Le donne possiedono due copie del cromosoma X e pertanto, se uno dei due geni presenta una alterazione, il gene normale dell’altro cromosoma può compensare la copia alterata. Se questo accade, la donna risulterà dunque sana e portatrice della malattia legata al cromosoma X, pur mostrando in alcuni casi, lievi sintomi della malattia. Gli uomini possiedono invece un cromosoma X e uno Y e pertanto, se uno dei geni presenti sull’X risulta alterato, non può esserci compensazione e in questo caso l’alterazione è determinante per l’espressione della malattia.
Vien da sé che nessun figlio maschio di un padre affetto e madre sana non portatrice manifesta il carattere (dato che la madre sana fornirà sempre un X non portatore della mutazione), mentre tutte le figlie femmine di un maschio affetto e madre sana non portatrice sono portatrici (poiché necessariamente uno dei due X della femmina, ereditato dal padre, è portatore della mutazione) ed infine, tutti i figli maschi di una madre affetta e metà di quelli di una madre portatrice manifestano il carattere.
Questo tipo di ereditarietà è legata ad alcune malattie che interessano quasi esclusivamente i maschi, come la distrofia muscolare di Duchenne, il daltonismo, l’emofilia e il favismo.
Eredità eterosomica dominante
In questo caso l’allele di un gene difettoso è situato sul cromosoma X e la sua sola presenza è sufficiente affinché si manifesti la malattia.
In questo tipo di ereditarietà:
- nessun figlio maschio di un padre affetto manifesta la malattia;
- tutte le figlie femmine di un maschio affetto manifestano la malattia;
- i caratteri dominanti legati al cromosoma X non saltano nessuna generazione.
Le malattie ad eredità eterosomica dominante sono molto rare. La più nota è la sindrome dell’X fragile, dovuta alla mutazione di un gene situato sul cromosoma X che determina un ritardo mentale accompagnato da alcune caratteristiche corporee come la faccia allungata con orecchie larghe e un basso tono muscolare.
Altre malattie con questo tipo di ereditarietà sono:
- Malattia di Fabry
- Sindrome CHILD
- Sindrome di Rett
Eredità Y-linked
Nell’ereditarietà Y-linked il gene mutato è trasmesso a tutti i figli maschi, mentre le figlie femmine sono sane non portatrici (in quanto non possiedono il cromosoma Y). I maschi portatori di geni anomali sull’Y sono generalmente sterili, data la presenza sul cromosoma di geni determinanti lo sviluppo dell’apparato riproduttore maschile, e pertanto la mutazione si estingue con il portatore.

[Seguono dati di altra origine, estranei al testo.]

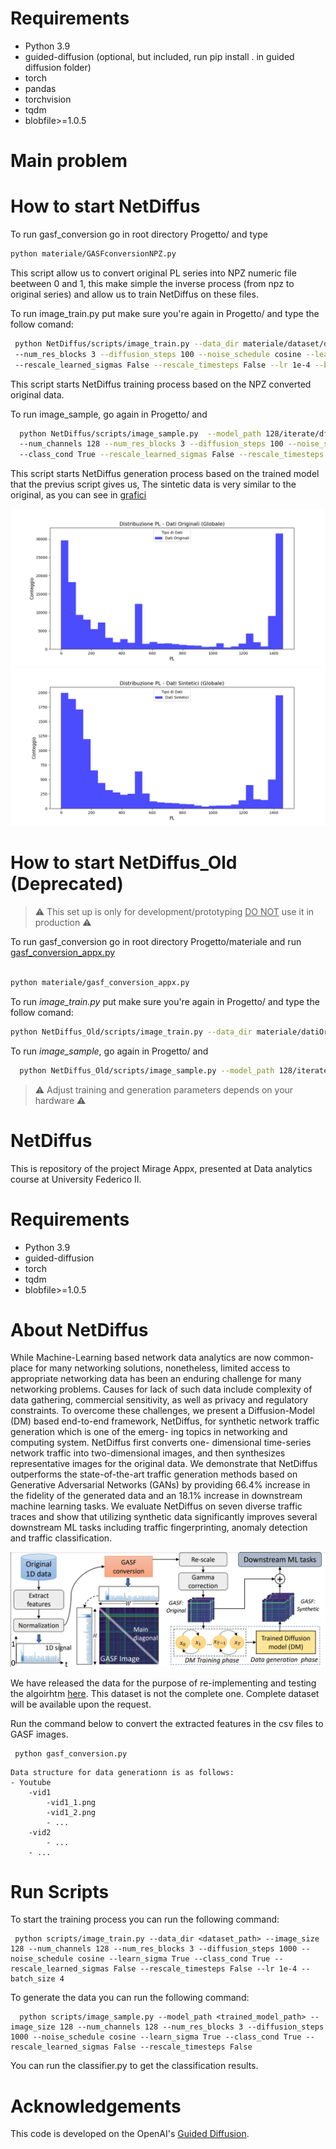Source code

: # Requirements

- Python 3.9
- guided-diffusion (optional, but included, run pip install . in guided diffusion folder)
- torch
- pandas
- torchvision
- tqdm
- blobfile>=1.0.5

# Main problem


# How to start NetDiffus

To run gasf_conversion go in root directory Progetto/ and type 

```bash
python materiale/GASFconversionNPZ.py

```
This script allow us to convert original PL series into NPZ numeric file beetween 0 and 1, this make simple the
inverse process (from npz to original series) and allow us to train NetDiffus on these files.

To run image_train.py put make sure you're again in Progetto/ and type the follow comand:

```bash
 python NetDiffus/scripts/image_train.py --data_dir materiale/dataset/datasetConNPZ --image_size 10 --num_channels 128 
 --num_res_blocks 3 --diffusion_steps 100 --noise_schedule cosine --learn_sigma True --class_cond True 
 --rescale_learned_sigmas False --rescale_timesteps False --lr 1e-4 --batch_size 4
```
This script starts NetDiffus training process based on the NPZ converted original data.


To run image_sample, go again in Progetto/ and

```bash
  python NetDiffus/scripts/image_sample.py  --model_path 128/iterate/df/synth_models/model001000.pt --image_size 10 
  --num_channels 128 --num_res_blocks 3 --diffusion_steps 100 --noise_schedule cosine --learn_sigma True 
  --class_cond True --rescale_learned_sigmas False --rescale_timesteps False
```
This script starts NetDiffus generation process based on the trained model that the previus script gives us,
The sintetic data is very similar to the original, as you can see in [grafici](materiale/GraficiDistribuzione/Grafici)

<img src="materiale/GraficiDistribuzione/Grafici/Globale/Confronto_Originale_Globale.png">
<img src="materiale/GraficiDistribuzione/Grafici/Globale/Confronto_Sintetico_Globale.png">



# How to start NetDiffus_Old (Deprecated)

> :warning: This set up is only for development/prototyping <u>DO NOT</u> use it in production :warning:


To run gasf_conversion go in root directory Progetto/materiale and run [gasf_conversion_appx.py](materiale/gasf_conversion_appx.py)

```bash

python materiale/gasf_conversion_appx.py 

```


To run _image_train.py_ put make sure you're again in Progetto/ and type the follow comand:

```bash
python NetDiffus_Old/scripts/image_train.py --data_dir materiale/datiOriginali_GASF --image_size 128 --num_channels 128 --num_res_blocks 3 --diffusion_steps 100 --noise_schedule cosine --learn_sigma True --class_cond True --rescale_learned_sigmas False --rescale_timesteps False --lr 5e-5 --batch_size 1
```

To run _image_sample_, go again in Progetto/ and

```bash
  python NetDiffus_Old/scripts/image_sample.py --model_path 128/iterate/df/synth_models/model003000.pt --image_size 10 --num_channels 128 --num_res_blocks 3 --diffusion_steps 100 --noise_schedule cosine --learn_sigma True --class_cond True --rescale_learned_sigmas False --rescale_timesteps False
```
> :warning: Adjust training and generation parameters depends on your hardware :warning:

# NetDiffus
This is repository of the project Mirage Appx, presented at Data analytics course at University Federico II.

# Requirements

- Python 3.9
- guided-diffusion
- torch
- tqdm
- blobfile>=1.0.5

# About NetDiffus

While Machine-Learning based network data analytics are now common-
place for many networking solutions, nonetheless, limited access to appropriate
networking data has been an enduring challenge for many networking problems.
Causes for lack of such data include complexity of data gathering, commercial
sensitivity, as well as privacy and regulatory constraints. To overcome these
challenges, we present a Diffusion-Model (DM) based end-to-end framework,
NetDiffus, for synthetic network traffic generation which is one of the emerg-
ing topics in networking and computing system. NetDiffus first converts one-
dimensional time-series network traffic into two-dimensional images, and then
synthesizes representative images for the original data. We demonstrate that
NetDiffus outperforms the state-of-the-art traffic generation methods based on
Generative Adversarial Networks (GANs) by providing 66.4% increase in the
fidelity of the generated data and an 18.1% increase in downstream machine
learning tasks. We evaluate NetDiffus on seven diverse traffic traces and show
that utilizing synthetic data significantly improves several downstream ML tasks
including traffic fingerprinting, anomaly detection and traffic classification.

<img src="img.png">

We have released the data for the purpose of re-implementing and testing the algoirhtm [here](https://drive.google.com/drive/folders/1qoNrghez1vffgApGe9SnUXSzV9fx6unz?usp=sharing). This dataset is not the complete one. Complete dataset will be available upon the request.

Run the command below to convert the extracted features in the csv files to GASF images.
```commandline
 python gasf_conversion.py
```

    Data structure for data generationn is as follows:
    - Youtube
        -vid1
            -vid1_1.png
            -vid1_2.png
            - ...
        -vid2
            - ...
        - ...

# Run Scripts

To start the training process you can run the following command:

```commandline
 python scripts/image_train.py --data_dir <dataset_path> --image_size 128 --num_channels 128 --num_res_blocks 3 --diffusion_steps 1000 --noise_schedule cosine --learn_sigma True --class_cond True --rescale_learned_sigmas False --rescale_timesteps False --lr 1e-4 --batch_size 4
```

To generate the data you can run the following command:

```commandline
  python scripts/image_sample.py --model_path <trained_model_path> --image_size 128 --num_channels 128 --num_res_blocks 3 --diffusion_steps 1000 --noise_schedule cosine --learn_sigma True --class_cond True --rescale_learned_sigmas False --rescale_timesteps False
```

You can run the classifier.py to get the classification results.

# Acknowledgements
This code is developed on the OpenAI's [Guided Diffusion](https://github.com/openai/guided-diffusion).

Non è ancora possibile compilare un elenco di malattie trasmesse con il cromosoma Y. Sono state ipotizzate varie malattie a trasmissione legata all’Y ma le prove genetiche non sono sufficienti. Sono note diverse forme di sterilità maschile dovute alla perdita o delezione di geni specifici del cromosoma Y, spesso associate ad assenza completa o grave riduzione degli spermatozoi nel liquido seminale. A causa della sterilità, questo tipo di malattia genetica non è trasmissibile ai figli maschi ed è per lo più dovuta a nuove mutazioni.
Tra i pochi geni di cui si ha la certezza siano espressi sull’Y vi è il gene per il fattore di determinazione testicolare, geni responsabili della spermatogenesi, e alcuni geni regolatori del ciclo cellulare. L’unico stato patologico ben definito causato da un difetto del cromosoma Y è la disgenesia testicolare, causata da delezione o mutazione inattivante della regione SRY.